Aliás, a expressão "gozo efectivo" é explícita e inequívoca, significando que, no caso previsto, a folga semanal tem necessariamente de abranger, além do domingo, o dia completo do sábado anterior.
6ª Mas aquela conclusão advém ainda dos elementos lógicos de ordem sistemática, histórica e teleológica que também tutelam a interpretação das normas.
Assim:
a) Dos antecedentes da lei e da regulamentação colectiva relativa aos períodos de repouso e às folgas do PNC referidos nos autos, maxime dos enunciados no ponto II) das presentes alegações, que aqui se dão por reproduzidos para os legais efeitos, resulta inequívoco que não foi vontade das partes outorgantes do AE 2006, protelar para a segunda feira seguinte o gozo efectivo, pelo menos, de "um sábado e um domingo" como período de folga semanal de 7 em 7 semanas, configurando, por isso, o regime estabelecido no n.º 5 da Cl 22.ª uma excepção que foge à regra geral do n.º 3 da cl 23.ª.               
É que, se as partes quisessem condicionar o início desta folga semanal, fá-lo-iam expressamente, como sempre o fizeram em regulamentação anterior onde, de modo claro, fizeram constar a sua vontade de "empurrar" por determinado período de tempo o inicio desta folga especial.
Acresce que a ratio deste normativo "assenta” em princípios de índole familiar e social, uma vez que o sábado e o domingo são os dias em que a generalidade dos trabalhadores semanalmente descansa, afigurando-se líquido que a vontade das parles, ao estabelecerem este direito, foi salvaguardar aos Tripulantes a possibilidade de, pelo menos com esta periodicidade, poderem usufruir de um fim de semana em família e com os amigos, havendo a folga em apreço de iniciar-se, necessariamente, às 0 horas de sábado" (elementos histórico e sistemático);
b) Doutro passo, o recurso ao elemento teleológico, leva-nos a ponderar quais as finalidades e objectivos que esta norma pretende prosseguir, ou seja, quais os pontos que quer preservar, estando a resposta intrinsecamente ligada à atrás referida razão histórica: assegurar aos Tripulantes de Cabine a possibilidade de pelo menos com aquela periodicidade, poderem usufruir de um fim de semana em família e com os amigos, havendo a folga em apreço de iniciar-se necessariamente às 0 horas de sábado.
O que se justifica também pelas especificidades inerentes a este tipo de actividade, a qual, por natureza, é irregular, assegurando esta norma que, pelo menos de sete em sete semanas, o Tripulante de Cabine tenha direito ao gozo de um fim de semana "normal", coincidente com aquele que é o período normal de folga semanal da generalidade das profissões.
7ª Vide aliás, em moldes em tudo semelhantes, com normas paralelas às que agora estão em apreço, o já doutamente fixado no ASSENTO deste STJ n° 1/95, publicado no DR l.ª SÉRIE A 04-01-1995, PÁG. 42 A 46 - BMJ N° 441 ANO 1994 PÁG. 110 - CJ STJ 1994 ANO II TIII, PÁG. 284.»
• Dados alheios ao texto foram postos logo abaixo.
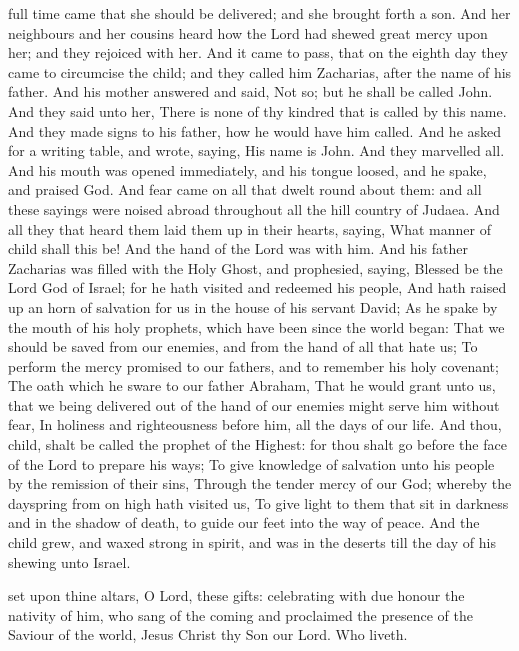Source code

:  full time came that she should be delivered; and she brought forth a son. And her neighbours and her cousins heard how the Lord had shewed great mercy upon her; and they rejoiced with her. And it came to pass, that on the eighth day they came to circumcise the child; and they called him Zacharias, after the name of his father. And his mother answered and said, Not so; but he shall be called John. And they said unto her, There is none of thy kindred that is called by this name. And they made signs to his father, how he would have him called. And he asked for a writing table, and wrote, saying, His name is John. And they marvelled all. And his mouth was opened immediately, and his tongue loosed, and he spake, and praised God. And fear came on all that dwelt round about them: and all these sayings were noised abroad throughout all the hill country of Judaea. And all they that heard them laid them up in their hearts, saying, What manner of child shall this be! And the hand of the Lord was with him. And his father Zacharias was filled with the Holy Ghost, and prophesied, saying, Blessed be the Lord God of Israel; for he hath visited and redeemed his people, And hath raised up an horn of salvation for us in the house of his servant David; As he spake by the mouth of his holy prophets, which have been since the world began: That we should be saved from our enemies, and from the hand of all that hate us; To perform the mercy promised to our fathers, and to remember his holy covenant; The oath which he sware to our father Abraham, That he would grant unto us, that we being delivered out of the hand of our enemies might serve him without fear, In holiness and righteousness before him, all the days of our life. And thou, child, shalt be called the prophet of the Highest: for thou shalt go before the face of the Lord to prepare his ways; To give knowledge of salvation unto his people by the remission of their sins, Through the tender mercy of our God; whereby the dayspring from on high hath visited us, To give light to them that sit in darkness and in the shadow of death, to guide our feet into the way of peace. And the child grew, and waxed strong in spirit, and was in the deserts till the day of his shewing unto Israel.


\secret\label{JohnSecret}
 set upon thine altars, O Lord, these gifts: celebrating with due honour the nativity of him, who sang of the coming and proclaimed the presence of the Saviour of the world, Jesus Christ thy Son our Lord. Who liveth.

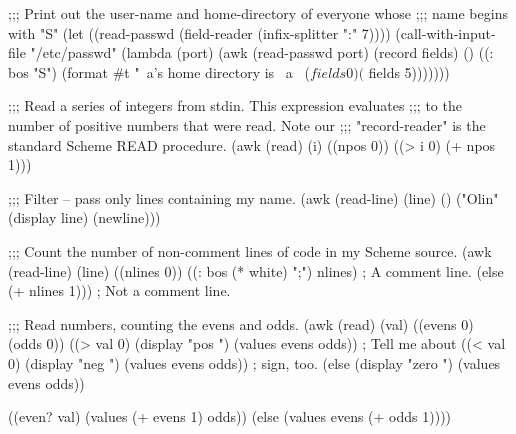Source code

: \begin{code}

\begin{code}
;;; Print out the user-name and home-directory of everyone whose
;;; name begins with "S"
(let ((read-passwd (field-reader (infix-splitter ":" 7))))
  (call-with-input-file "/etc/passwd"
    (lambda (port)
      (awk (read-passwd port) (record fields) ()
        ((: bos "S") 
         (format #t "~a's home directory is ~a~%
                    ($ fields 0)
                    ($ fields 5)))))))\end{code}

\begin{code}
;;; Read a series of integers from stdin. This expression evaluates
;;; to the number of positive numbers that were read. Note our
;;; "record-reader" is the standard Scheme READ procedure.
(awk (read) (i)   ((npos 0))
  ((> i 0) (+ npos 1)))\end{code}

\begin{code}
;;; Filter -- pass only lines containing my name.
(awk (read-line) (line) ()
  ("Olin" (display line) (newline)))\end{code}

\begin{code}
;;; Count the number of non-comment lines of code in my Scheme source.
(awk (read-line) (line) ((nlines 0))
  ((: bos (* white) ";")  nlines)         ; A comment line.
  (else                   (+ nlines 1)))  ; Not a comment line.\end{code}

\begin{code}
;;; Read numbers, counting the evens and odds.
(awk (read) (val) ((evens 0) (odds 0))
  ((> val 0) (display "pos ")  (values evens odds)) ; Tell me about
  ((< val 0) (display "neg ")  (values evens odds)) ; sign, too.
  (else      (display "zero ") (values evens odds)) 

  ((even? val) (values (+ evens 1) odds))
  (else        (values evens       (+ odds 1))))\end{code}


\end{code}
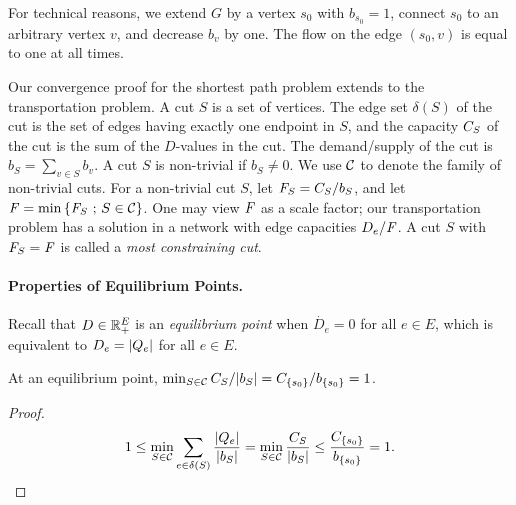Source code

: \documentclass[11pt,a4paper]{article}
\newcommand{\Real}{\R}
\renewcommand{\source}{\ensuremath{s_0}}
\begin{document}
For technical reasons, we extend $G$ by a vertex $\source$ with $b_{\source} =
1$, connect $\source$ to an arbitrary vertex $v$, and decrease $b_v$ by
one. The flow on the edge $(\source, v)$ is equal to one at all times. 

Our convergence proof for the shortest path problem extends to the
transportation problem. 
A cut $S$ is a set of vertices. The edge set
$\delta(S)$ of the cut is the set of edges having exactly one endpoint in $S$,
and the capacity $\capa(S)$ of the cut is the sum of the $D$-values in the
cut. The demand/supply of the cut is $b_S = \sum_{v \in S} b_v$. A cut $S$ is 
non-trivial if $b_S \not= 0$. We use $\calC$ to denote the family of
non-trivial cuts. For a non-trivial cut $S$, let $\CB_S = C_S/b_S$, and 
let $\CB = \min \set{\CB_S}{S \in \calC}$. One may
view $\CB$ as a scale factor; our transportation problem has a solution in a
network with edge capacities $D_e/\CB$. 
A cut $S$ with $\CB_S  = \CB$ is called a \emph{most constraining
cut}. 

\paragraph{Properties of Equilibrium Points.}
Recall that $D \in \Real_+^E$ is an \emph{equilibrium point} when $\dot{D_e}=0$ for all $e \in E$, which is equivalent to $D_e = \abs{Q_e}$ for all $e \in E$.  

\begin{lemma}
\label{lem:equilibrium-mincut-trasport}
At an equilibrium point, $\min_{S \in \calC} \capa(S)/\abs{b_S} = \capa(\{s_0\})/b_{\{s_0\}} = 1$.
\end{lemma}
\begin{proof} \[ 1 \le \min_{S \in \calC} \sum_{e \in \delta(S)} \frac{\abs{Q_e}}{\abs{b_S}} =
\min_{S \in \calC} \frac{\capa(S)}{\abs{b_S}} \le \frac{\capa(\{s_0\})}{b_{\{s_0\}}} = 1. \]
\Lnegskip\end{proof}
\end{document}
Termina pedindo que seja negado provimento ao recurso e confirmada a decisão recorrida.

Neste Tribunal o Exmº Procurador-Geral Adjunto proferiu parecer, nos termos no n.º 3 do artigo 87.º do Código de Processo de Trabalho, integrando a seguinte síntese conclusiva:

«Destarte, emite-se parecer no sentido de que, o n.º 5 da cláusula 22.ª do RUPT/AE deve ser interpretado no sentido de que o gozo efectivo de um sábado e domingo seguidos tem obrigatoriamente o seu início às 00h de sábado e termo às 23h59 de domingo, não sendo aplicável, no circunstancialismos ali previsto, o n.º 3 da cláusula 23.ª, pelo que SMO, deveria ser negado provimento à revista, antes devendo ser confirmado Acórdão sub judicio».

Sabido que o objecto do recurso é delimitado pelas conclusões das alegações do recorrente, nos termos do disposto nos artigos 635.º, n.º 3, e 639.º do Código de Processo Civil, ressalvadas as questões de conhecimento oficioso, está em causa na presente revista saber se a folga prevista no n.º 5 da cláusula 22.ª do RUPT/AE (Regulamento de Utilização e Prestação de Trabalho), anexo ao Acordo de Empresa – A.E. SNPVAC-TAP Portugal, terá, obrigatoriamente, de ter início às zero horas de Sábado e termo às zero horas de Domingo, ou se o início da mesma poderá ser protelado por 12 horas, por aplicação do disposto no n.º 3 do cláusula 23.ª daquele RUPT/AE.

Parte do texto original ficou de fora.